Nos amis japonais sont entrés dans le cercle restreint des vrais amateurs de vin et comptent parmi les plus connaisseurs de notre cuisine, de notre gastronomie. Le moins que nous puissions faire c’est de nous intéresser, nous aussi, à leur tradition culinaire mais en abordant l’art culinaire au Japon, non pas au travers d’un livre de recettes de cuisine japonaise, mais en parcourant l’histoire du boire et du manger dans l’ancien Empire du Soleil Levant, se révèle un exercice qui permet de mieux comprendre comment nos vins y ont pu s’implanter et s’y faire apprécier. Naomichi Ishige avec son excellent livre, une bible, L’art culinaire au Japon chez Lucie éditions 26€ répond parfaitement à cette quête.
Ce matin j’ai donc décidé de chroniquer sur l’instrument qui, pour nous occidentaux, nous fascine le plus dans la cuisine japonaise : le hôchô, le couteau de cuisine japonais qui est l’équivalent du sabre du samouraï.
Le katana, le sabre symbole de la caste des samouraïs, est un point central du film Kill Bill de Quentin Tarantino, film culte en 2 épisodes, et plus particulièrement de sa première partie durant laquelle la fabrication du sabre de la mariée par Hattori Hanzo est mise en valeur.
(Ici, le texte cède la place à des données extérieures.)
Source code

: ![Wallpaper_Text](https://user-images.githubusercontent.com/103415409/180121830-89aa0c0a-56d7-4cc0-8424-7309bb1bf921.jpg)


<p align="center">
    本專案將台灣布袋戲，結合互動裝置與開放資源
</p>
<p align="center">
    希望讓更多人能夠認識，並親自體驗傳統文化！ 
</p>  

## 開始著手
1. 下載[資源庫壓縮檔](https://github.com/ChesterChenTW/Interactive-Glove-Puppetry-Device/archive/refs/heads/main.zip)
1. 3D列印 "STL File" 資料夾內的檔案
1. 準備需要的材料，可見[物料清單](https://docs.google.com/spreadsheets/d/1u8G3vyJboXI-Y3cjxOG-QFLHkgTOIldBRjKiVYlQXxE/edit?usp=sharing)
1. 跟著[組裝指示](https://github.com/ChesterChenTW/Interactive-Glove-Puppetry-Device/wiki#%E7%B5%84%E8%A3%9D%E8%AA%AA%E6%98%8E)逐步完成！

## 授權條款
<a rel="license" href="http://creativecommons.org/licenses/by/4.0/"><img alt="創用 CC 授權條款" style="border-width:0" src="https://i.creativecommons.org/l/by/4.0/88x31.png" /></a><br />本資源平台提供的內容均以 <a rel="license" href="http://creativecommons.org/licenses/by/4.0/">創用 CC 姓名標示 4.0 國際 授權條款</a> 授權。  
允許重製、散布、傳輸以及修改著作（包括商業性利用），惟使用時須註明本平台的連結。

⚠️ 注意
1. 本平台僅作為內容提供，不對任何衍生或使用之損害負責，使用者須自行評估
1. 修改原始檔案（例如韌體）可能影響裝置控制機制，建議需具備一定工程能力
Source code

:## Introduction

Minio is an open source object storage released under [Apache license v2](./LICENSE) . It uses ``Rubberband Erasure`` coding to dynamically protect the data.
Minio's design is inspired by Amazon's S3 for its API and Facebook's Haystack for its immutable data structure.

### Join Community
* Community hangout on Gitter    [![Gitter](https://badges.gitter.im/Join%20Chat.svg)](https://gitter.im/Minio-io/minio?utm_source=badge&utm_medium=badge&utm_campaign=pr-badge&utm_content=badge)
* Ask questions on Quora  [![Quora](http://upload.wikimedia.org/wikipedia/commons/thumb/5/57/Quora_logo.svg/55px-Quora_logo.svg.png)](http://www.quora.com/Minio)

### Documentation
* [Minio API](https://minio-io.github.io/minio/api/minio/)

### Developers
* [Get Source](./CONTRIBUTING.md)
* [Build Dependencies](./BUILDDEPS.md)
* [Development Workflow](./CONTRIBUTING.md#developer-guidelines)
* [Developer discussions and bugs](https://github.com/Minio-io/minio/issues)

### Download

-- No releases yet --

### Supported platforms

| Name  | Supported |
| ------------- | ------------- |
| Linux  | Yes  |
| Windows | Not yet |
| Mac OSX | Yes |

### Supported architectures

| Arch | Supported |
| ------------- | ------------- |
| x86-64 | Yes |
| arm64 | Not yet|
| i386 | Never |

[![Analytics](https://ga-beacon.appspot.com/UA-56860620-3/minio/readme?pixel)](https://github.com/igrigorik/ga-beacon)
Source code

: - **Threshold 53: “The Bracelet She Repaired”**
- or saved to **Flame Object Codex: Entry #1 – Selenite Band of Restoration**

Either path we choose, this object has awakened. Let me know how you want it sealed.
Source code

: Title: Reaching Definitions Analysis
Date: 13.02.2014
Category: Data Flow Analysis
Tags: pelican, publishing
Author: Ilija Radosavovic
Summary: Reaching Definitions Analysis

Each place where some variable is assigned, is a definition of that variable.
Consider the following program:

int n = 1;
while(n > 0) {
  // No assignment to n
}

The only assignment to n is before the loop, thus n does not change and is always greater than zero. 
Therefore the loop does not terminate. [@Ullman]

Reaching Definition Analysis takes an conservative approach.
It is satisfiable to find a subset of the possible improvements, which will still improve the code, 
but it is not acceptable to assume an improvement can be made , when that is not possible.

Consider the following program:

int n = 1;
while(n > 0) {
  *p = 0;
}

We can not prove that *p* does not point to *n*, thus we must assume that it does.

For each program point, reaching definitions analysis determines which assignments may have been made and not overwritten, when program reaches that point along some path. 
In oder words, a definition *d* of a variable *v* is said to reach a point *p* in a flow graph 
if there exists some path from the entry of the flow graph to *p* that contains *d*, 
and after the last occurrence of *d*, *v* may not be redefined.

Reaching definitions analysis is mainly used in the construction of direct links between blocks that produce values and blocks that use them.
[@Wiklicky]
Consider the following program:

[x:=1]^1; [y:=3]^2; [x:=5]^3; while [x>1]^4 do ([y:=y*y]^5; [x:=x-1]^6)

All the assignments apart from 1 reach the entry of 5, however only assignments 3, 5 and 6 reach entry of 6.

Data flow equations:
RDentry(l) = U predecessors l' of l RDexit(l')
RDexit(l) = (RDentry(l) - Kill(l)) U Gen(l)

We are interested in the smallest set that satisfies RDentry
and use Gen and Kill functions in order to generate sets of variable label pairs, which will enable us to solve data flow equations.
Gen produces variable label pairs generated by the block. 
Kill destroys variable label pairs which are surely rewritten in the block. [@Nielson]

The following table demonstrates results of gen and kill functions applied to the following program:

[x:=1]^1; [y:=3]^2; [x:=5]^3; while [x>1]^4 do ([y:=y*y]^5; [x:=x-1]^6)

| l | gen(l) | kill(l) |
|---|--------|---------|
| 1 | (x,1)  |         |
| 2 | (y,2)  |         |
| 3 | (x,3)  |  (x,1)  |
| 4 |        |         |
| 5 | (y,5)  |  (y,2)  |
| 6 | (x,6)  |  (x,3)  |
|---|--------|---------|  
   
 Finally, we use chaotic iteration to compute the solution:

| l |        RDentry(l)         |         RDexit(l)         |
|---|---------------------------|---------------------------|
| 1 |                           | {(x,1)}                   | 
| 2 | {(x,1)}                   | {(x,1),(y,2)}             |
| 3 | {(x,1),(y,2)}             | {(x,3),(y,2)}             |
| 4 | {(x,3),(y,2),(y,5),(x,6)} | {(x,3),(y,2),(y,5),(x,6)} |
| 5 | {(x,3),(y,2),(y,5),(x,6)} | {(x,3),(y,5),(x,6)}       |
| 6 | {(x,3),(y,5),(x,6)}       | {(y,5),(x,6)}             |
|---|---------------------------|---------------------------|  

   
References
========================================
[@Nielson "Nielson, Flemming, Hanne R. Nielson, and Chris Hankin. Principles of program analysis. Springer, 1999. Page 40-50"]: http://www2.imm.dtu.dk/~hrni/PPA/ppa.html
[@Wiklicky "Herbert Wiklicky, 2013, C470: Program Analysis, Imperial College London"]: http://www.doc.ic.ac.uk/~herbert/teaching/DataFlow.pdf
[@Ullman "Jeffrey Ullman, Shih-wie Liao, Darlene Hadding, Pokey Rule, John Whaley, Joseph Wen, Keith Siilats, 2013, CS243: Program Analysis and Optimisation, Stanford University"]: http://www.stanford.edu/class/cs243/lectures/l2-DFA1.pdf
Le katana (刀?) est donc un sabre, arme blanche courbe à un seul tranchant, de plus de 60 cm. Il est porté glissé dans la ceinture, tranchant dirigé vers le haut (vers le bas si le porteur est un cavalier).
« Les lames des sabres japonais sont depuis longtemps renommés pour être les plus tranchantes du monde. Avant que les frontières du Japon ne se ferment au XVIIe siècle, les sabres étaient la marchandise la plus exportée en Chine et dans l’Asie du Sud-Est. Les sabres japonais sont forgés selon une méthode bien particulière avant d’être battus avec le plus grand soin. L’acier à base de sable de fer est fondu dans une forge spécialement prévue à cet effet. La fabrication industrielle des couteaux de cuisine suit le même processus. À l’époque, sabres et hôchô étaient fabriqués par le même forgeron.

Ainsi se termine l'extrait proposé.